**Task objective**
Nothing but an exact copy is wanted here: the line with "tests are failed, the" and all the lines that follow it in the entries below.

[Saved data entries]
--- --- ---

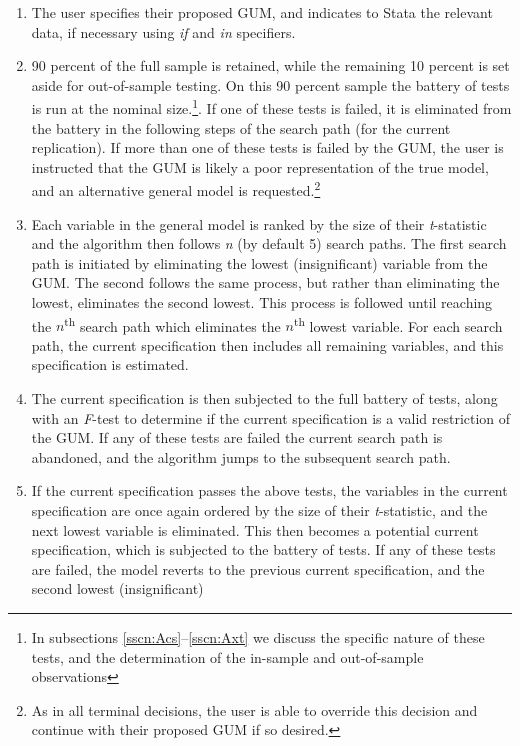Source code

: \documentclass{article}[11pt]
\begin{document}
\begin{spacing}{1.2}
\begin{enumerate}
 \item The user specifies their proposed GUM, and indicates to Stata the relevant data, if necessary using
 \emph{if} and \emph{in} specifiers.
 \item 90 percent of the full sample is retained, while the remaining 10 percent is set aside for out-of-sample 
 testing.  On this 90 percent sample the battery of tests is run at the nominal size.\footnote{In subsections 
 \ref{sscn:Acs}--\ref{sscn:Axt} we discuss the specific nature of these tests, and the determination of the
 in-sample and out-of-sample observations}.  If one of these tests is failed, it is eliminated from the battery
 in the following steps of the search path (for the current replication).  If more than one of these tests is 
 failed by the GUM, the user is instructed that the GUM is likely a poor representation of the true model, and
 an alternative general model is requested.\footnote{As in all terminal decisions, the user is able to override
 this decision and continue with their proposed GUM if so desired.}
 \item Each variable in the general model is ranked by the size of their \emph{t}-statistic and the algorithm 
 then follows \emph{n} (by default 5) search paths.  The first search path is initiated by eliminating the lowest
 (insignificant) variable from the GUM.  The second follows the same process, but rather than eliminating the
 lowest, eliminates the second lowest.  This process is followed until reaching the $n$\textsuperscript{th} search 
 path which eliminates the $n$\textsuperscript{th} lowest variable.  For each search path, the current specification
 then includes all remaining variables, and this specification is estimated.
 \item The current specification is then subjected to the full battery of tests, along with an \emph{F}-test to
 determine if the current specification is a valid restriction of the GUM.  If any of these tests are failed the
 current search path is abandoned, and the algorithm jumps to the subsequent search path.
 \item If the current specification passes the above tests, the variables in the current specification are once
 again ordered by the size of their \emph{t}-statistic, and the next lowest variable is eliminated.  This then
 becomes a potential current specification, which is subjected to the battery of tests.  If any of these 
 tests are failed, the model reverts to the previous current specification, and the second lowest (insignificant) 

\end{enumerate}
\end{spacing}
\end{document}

--- --- ---

**Exercise solution**
 tests are failed, the model reverts to the previous current specification, and the second lowest (insignificant) 

\end{enumerate}
\end{spacing}
\end{document}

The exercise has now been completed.